Like Digital Immigrants, not all Digital Natives fit neatly into the category. There are Avoiders, Minimalists and Enthusiasts. 

  1. Avoiders are young people who, even though they were born digital, do not feel an affinity for digital technologies and, unlike most of their peers, are not enamored by Facebook, texting or mobile technologies. Avoiders use an older model cell phone but may not have an email, Facebook or Twitter account, or Internet access at home. They don’t text.  
  2. Minimalists realize that technology is part of today’s world, and they engage with it minimally when necessary. They prefer to buy at stores but will Google for information and shop online when it is a must. They may have a Facebook account, but only check it every few days. For directions, they’ll ask a friend rather than use Google Maps or a GPS. 
  3. Enthusiastic participants make up most of the digital natives. They enjoy and thrive on technology and gadgets. They interact on Facebook all day long and Tweet constantly.  They go to YouTube, watch TV shows or movies online and enjoy online gaming. When they want to know something – such as a language translation, directions to a store, the synonym for a word – they immediately turn to Google. They are harder to reach by phone than texting but thrive on instant, fluid communication using a smart phone or iPad.

Gray Areas
Since coining the terms digital immigrant and digital native, these concepts have been cause for much debate and controversy.  Some of the controversy arises over the limitations implied by the terms.  As the studies indicate, neither term accurately describes all of the members in the group.  The term digital immigrant overlooks the fact that many people born before the digital age were the inventors, designers, developers and first users of digital technology.  In this sense, they could be regarded as the original ‘natives’.   By the same token, it is misleading to dub all digital natives as deeply knowledgeable about technology simply because of their prolific yet often superficial use of digital technology.

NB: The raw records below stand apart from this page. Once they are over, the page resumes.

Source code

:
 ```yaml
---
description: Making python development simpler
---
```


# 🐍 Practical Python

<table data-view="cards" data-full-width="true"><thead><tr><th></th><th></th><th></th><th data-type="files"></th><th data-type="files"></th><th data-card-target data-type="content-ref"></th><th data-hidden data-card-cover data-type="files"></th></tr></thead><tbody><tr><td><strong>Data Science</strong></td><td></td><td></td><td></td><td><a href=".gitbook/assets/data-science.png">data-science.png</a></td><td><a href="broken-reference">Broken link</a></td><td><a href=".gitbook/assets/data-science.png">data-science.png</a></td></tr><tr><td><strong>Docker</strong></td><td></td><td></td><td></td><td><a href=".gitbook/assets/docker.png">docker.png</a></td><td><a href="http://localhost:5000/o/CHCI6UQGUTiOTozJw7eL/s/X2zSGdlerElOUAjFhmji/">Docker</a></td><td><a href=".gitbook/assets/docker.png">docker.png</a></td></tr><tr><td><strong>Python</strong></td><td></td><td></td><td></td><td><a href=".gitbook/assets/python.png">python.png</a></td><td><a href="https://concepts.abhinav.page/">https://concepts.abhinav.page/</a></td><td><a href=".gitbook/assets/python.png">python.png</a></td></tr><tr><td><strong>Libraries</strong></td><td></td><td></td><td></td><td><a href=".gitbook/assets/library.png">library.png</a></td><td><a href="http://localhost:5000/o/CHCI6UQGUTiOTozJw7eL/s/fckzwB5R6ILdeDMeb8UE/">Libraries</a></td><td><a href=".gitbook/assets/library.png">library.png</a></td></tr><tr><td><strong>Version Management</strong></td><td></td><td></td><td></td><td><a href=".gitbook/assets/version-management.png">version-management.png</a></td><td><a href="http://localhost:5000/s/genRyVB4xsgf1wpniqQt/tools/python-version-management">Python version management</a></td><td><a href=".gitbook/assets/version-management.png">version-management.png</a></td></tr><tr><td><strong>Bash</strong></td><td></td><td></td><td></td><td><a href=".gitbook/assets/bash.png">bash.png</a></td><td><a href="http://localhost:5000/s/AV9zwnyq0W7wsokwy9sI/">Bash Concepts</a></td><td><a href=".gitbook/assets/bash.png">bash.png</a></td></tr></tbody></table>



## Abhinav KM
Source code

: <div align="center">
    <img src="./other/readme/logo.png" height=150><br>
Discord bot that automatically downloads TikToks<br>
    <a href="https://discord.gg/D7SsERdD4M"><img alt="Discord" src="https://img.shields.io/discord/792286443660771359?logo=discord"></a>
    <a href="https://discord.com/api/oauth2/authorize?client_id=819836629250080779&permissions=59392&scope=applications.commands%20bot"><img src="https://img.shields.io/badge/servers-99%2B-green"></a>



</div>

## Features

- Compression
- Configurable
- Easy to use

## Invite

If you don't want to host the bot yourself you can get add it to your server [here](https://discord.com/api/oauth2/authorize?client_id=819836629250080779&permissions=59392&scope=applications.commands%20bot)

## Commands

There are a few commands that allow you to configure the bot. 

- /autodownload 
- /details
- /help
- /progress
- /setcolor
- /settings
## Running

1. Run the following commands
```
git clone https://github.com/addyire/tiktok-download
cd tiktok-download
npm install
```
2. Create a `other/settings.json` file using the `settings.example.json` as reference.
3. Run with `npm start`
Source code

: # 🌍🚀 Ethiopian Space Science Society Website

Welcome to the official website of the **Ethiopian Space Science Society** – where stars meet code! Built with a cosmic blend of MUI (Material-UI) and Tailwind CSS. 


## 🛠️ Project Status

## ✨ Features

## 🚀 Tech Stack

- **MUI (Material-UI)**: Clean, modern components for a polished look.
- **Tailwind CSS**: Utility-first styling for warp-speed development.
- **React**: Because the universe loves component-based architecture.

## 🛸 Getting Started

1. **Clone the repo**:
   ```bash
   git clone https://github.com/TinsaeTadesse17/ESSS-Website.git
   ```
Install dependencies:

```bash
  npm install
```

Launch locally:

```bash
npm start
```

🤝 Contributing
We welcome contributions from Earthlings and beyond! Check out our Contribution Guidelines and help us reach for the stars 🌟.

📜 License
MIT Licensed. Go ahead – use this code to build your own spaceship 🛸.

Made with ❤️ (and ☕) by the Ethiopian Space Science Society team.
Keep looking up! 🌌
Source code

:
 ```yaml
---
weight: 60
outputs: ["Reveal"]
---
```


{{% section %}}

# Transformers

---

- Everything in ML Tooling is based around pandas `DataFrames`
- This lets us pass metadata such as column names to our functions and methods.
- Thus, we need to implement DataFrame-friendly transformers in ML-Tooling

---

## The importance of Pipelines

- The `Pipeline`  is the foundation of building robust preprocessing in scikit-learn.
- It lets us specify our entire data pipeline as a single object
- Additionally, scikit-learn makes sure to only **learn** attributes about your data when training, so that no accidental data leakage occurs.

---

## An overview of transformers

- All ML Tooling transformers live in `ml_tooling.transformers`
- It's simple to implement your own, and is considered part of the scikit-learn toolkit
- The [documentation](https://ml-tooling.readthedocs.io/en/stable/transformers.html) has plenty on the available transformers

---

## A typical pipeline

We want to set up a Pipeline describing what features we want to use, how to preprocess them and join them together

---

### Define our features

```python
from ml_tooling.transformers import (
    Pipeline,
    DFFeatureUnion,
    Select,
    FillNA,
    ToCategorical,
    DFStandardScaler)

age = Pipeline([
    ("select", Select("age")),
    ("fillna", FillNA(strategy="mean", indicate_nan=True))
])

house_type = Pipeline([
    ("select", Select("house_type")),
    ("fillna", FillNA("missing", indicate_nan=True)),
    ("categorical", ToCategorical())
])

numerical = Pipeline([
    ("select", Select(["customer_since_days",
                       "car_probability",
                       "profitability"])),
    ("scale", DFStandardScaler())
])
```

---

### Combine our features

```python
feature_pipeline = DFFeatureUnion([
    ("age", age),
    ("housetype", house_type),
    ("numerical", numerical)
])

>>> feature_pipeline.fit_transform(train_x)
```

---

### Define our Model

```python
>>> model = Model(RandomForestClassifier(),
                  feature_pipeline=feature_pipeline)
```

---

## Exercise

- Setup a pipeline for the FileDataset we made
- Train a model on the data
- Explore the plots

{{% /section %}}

Why so much interest in Digital Natives vs. Digital Immigrants?
At the heart of the matter is the belief that while digital natives speak and breathe the language of computers and the culture of the web into which they were born, digital immigrants will never deal with technology as naturally as those who grew up with it.  This technology rift will create a giant divide in how Digital Natives learn, work, do business and interact with Digital Immigrants in the future.

Next week, we’ll look at the differences in how Digital Natives think, act and buy versus Digital Immigrants, and how those differences will affect business over the next five, ten and twenty years.  Don’t miss it!

“There is a powerful tension in our relationship to technology. We are excited by egalitarianism and anonymity, but we constantly fight for our identity.” David Owens

© 2011, Written by Keren Peters-Atkinson, CMO, Madison Commercial Real Estate Services. All rights reserved.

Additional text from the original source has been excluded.